Immer monströser wird die Liste der Taten, die
auf das Konto der Zwickauer Rechtsterroristenzelle gehen sollen. Auf
dem Bekennervideo finden sich ebenfalls Hinweise auf einen bisher
unaufgeklärten Sprengstoffanschlag auf einen Lebensmittel- und
Getränkeshop in der Kölner Innenstadt im Januar 2001, bei dem eine
19-jährige Deutsch-Iranerin schwer verletzt wurde. Auch die
Erschießung einer Polizistin in Heilbronn sowie mindestens vierzehn
Banküberfälle rechnen die Ermittlungsbehörden der neonazistischen
Gruppe zu. Doch das könnte noch nicht alles gewesen sein. »Wir
beschränken uns nicht nur auf die Hinweise, die uns die DVD liefert«,
sagt der nordrhein-westfälische Innenminister Ralf Jäger (SPD). »Wir
überprüfen erneut alle unaufgeklärten Verbrechen, für die sich bislang
kein schlüssiges Tatmotiv finden ließ und rechtsextremistische Motive
denkbar sind.«
ANSCHLAG Einer der
bislang unaufgeklärten Fälle, die laut Jäger »wegen der ähnlichen
Tatstrukturen« jetzt wieder aufgerollt werden sollen: der Anschlag auf
die Düsseldorfer S-Bahn-Station Wehrhahn am 27. Juli 2000. Bei der
Detonation eines in einer Plastiktüte deponierten Sprengsatzes wurden
damals zehn Menschen verletzt, einige davon schwer. Eine junge Frau
verlor ihr ungeborenes Baby durch einen Bombensplitter im Mutterleib.
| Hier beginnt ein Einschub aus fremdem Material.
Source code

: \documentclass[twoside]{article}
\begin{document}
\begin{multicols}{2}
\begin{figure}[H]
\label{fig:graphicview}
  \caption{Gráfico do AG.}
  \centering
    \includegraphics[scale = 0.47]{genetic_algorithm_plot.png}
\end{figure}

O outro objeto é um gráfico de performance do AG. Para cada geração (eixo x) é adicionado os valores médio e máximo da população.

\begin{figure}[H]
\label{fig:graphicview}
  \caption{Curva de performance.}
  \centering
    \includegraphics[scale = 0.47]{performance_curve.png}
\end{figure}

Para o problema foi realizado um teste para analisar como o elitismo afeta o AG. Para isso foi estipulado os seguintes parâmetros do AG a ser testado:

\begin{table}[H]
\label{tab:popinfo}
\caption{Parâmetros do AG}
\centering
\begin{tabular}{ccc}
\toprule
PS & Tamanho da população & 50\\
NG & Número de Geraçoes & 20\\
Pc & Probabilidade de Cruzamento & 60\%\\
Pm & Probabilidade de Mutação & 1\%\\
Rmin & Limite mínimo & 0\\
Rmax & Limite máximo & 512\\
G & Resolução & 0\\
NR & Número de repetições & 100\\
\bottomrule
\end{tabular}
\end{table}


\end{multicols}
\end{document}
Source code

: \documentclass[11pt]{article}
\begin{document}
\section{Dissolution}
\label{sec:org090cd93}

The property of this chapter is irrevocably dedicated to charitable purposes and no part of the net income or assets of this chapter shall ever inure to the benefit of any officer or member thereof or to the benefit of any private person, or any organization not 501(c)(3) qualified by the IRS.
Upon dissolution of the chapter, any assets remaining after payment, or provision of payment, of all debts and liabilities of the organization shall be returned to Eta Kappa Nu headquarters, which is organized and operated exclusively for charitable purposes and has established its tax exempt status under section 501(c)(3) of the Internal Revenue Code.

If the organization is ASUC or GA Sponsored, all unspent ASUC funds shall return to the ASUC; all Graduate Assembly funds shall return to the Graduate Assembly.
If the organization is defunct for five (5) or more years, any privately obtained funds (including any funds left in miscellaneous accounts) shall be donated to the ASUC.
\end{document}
Bei den Opfern handelte es sich um Kontingentflüchtlinge aus der
ehemaligen Sowjetunion, die sich auf dem Heimweg von einer
nahegelegenen Sprachschule befanden. Sechs der aus der Ukraine,
Russland und Aserbaidschan stammenden Menschen waren Juden, Mitglieder
der Jüdischen Gemeinden in Wuppertal und Düsseldorf.
Der Anschlag löste eine
bundesweite Debatte über die Gefahr von Rechts aus. Die Düsseldorfer
Staatsanwaltschaft ermittelte zunächst »gezielt und vorrangig in
Richtung ausländerfeindlich beziehungsweise antisemitisch motivierte
Tat«. Nachdem umfangreiche Ermittlungen in der Düsseldorfer
Neonazi-Szene kein Ergebnis brachten, neigte sie jedoch später eher
der Spekulation zu, die Russenmafia könnte hinter dem Anschlag
stecken. Das sei »sicherlich eine Theorie, die man nicht einfach von
der Hand weisen kann«, sagte ein Jahr nach der Tat der Sprecher der
Düsseldorfer Staatsanwaltschaft, Johannes Mokken.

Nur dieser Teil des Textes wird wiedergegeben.